= Arteshtaran-salar =

Arteshtaran-salar (strictly transliterated as artēštārān-sālār, meaning "chief of the warriors") was a high office of the military of the Sasanian Empire.

The Middle Persian titles artēštārān-sālār and wāst(a)ryōšān-sālār are both derived from the Avestan designations of the social classes vāstryō-fšuyant ("cattle-breeder") and raθaēštā ("warrior").

According to al-Tabari, the rank was above spahbed and below argbed (which was reserved for the royal family members). According to Procopius, the bearer of the title (in Greek: ἀδρασταδάραν σαλάνης adrastadáran salánēs) was "a generalissimo invested with quite exceptional powers" in the 500s AD.

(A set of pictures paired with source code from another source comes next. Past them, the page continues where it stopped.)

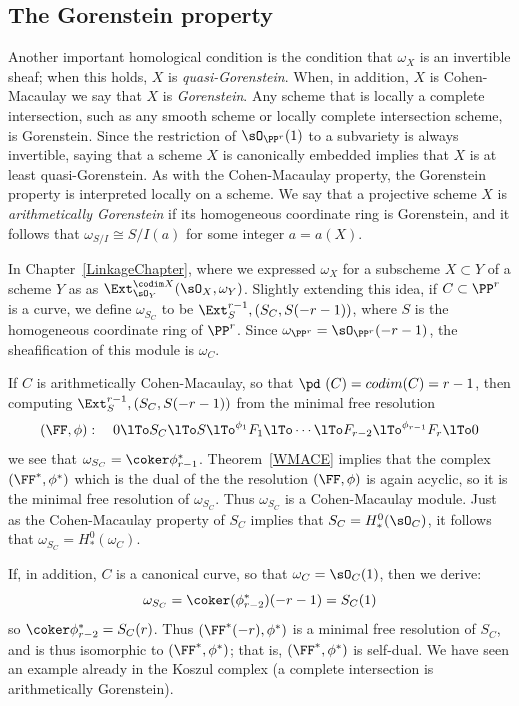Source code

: \subsection{The Gorenstein property} 
Another important homological condition is the condition that $\omega_X$ is an invertible sheaf; when this holds, $X$ is \emph{quasi-Gorenstein}. When, in addition, $X$ is Cohen-Macaulay we say that $X$ is \emph{Gorenstein}. Any scheme that is locally a complete intersection, such as any smooth scheme or locally complete intersection scheme, is Gorenstein. Since the restriction
of $\sO_{\PP^r}(1)$ to a subvariety is always invertible, saying that a scheme $X$ is canonically embedded implies that
$X$ is at least quasi-Gorenstein. As with the Cohen-Macaulay property, the Gorenstein property is interpreted locally
on a scheme. We say that a projective scheme $X$ is \emph{arithmetically Gorenstein}
if its homogeneous coordinate ring is Gorenstein, and it follows that $\omega_{S/I} \cong S/I(a)$ for some integer $a = a(X)$.

In Chapter~\ref{LinkageChapter}, where we expressed $\omega_X$
for a subscheme $X\subset Y$ of a scheme $Y$ as
as $\Ext^{\codim X}_{\sO_Y}(\sO_X, \omega_Y)$. Slightly extending this idea, if $C\subset \PP^r$ is a curve,
 we define $\omega_{S_C}$ to be $\Ext^{r-1}_S,(S_C, S(-r-1))$, where $S$ is the homogeneous coordinate ring of $\PP^r$.
Since $\omega_{\PP^r} = \sO_{\PP^r}(-r-1)$, the sheafification of this module is  $\omega_C$.

If $C$ is arithmetically Cohen-Macaulay, so that
$\pd\ (C) = codim(C) = r-1$,  then 
computing $\Ext^{r-1}_S,(S_C, S(-r-1))$ from the minimal free resolution 
$$
(\FF, \phi):\quad 0\lTo S_C \lTo S\lTo^{\phi_1} F_1 \lTo \cdots \lTo F_{r-2} \lTo^{\phi_{r-1}} F_r\lTo 0
$$
we see that $\omega_{S_C} = \coker \phi_{r-1}^*$. Theorem~\ref{WMACE} implies that the complex $(\FF^*, \phi^*)$ which is the dual
of the the resolution $(\FF, \phi)$ is again acyclic, so it is the minimal free resolution of $\omega_{S_C}$. Thus 
$\omega_{S_C}$ is a Cohen-Macaulay module. Just as the Cohen-Macaulay property of
$S_C$ implies that $S_C = H^0_*(\sO_C)$, it follows that $\omega_{S_C} = H^0_*(\omega_C)$.

If, in addition, $C$ is a canonical curve, so that $\omega_C = \sO_C(1)$, then we derive:
$$
\omega_{S_C} = \coker(\phi_{r-2}^*)(-r-1) = S_C(1)
$$
so $\coker \phi_{r-2}^* = S_C(r)$. Thus $(\FF^*(-r), \phi^*)$ is a minimal free resolution of $S_C$, and is thus isomorphic to
$(\FF^*, \phi^*)$; that is, $(\FF^*, \phi^*)$ is self-dual.
 We have seen an example already
in the Koszul complex (a complete intersection is arithmetically Gorenstein).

The title is first recorded in the book Karnamag-i Ardashir-i Pabagan. The first recorded bearer of the title is Kārd (or Kārdār), the third son of the chief minister Mihr-Narseh, per an account from Khwaday-Namag. It is possible that the rank was established by Mihr-Narseh himself. According to Procopius, the office was held last by Siyawush. He claims that he was the first and only bearer of the title, but this is doubted. The title disappears from records since the reign of Kavadh I, which means it was probably synonymous to Eran Spahbed and was made obsolete during Khosrow I's reforms.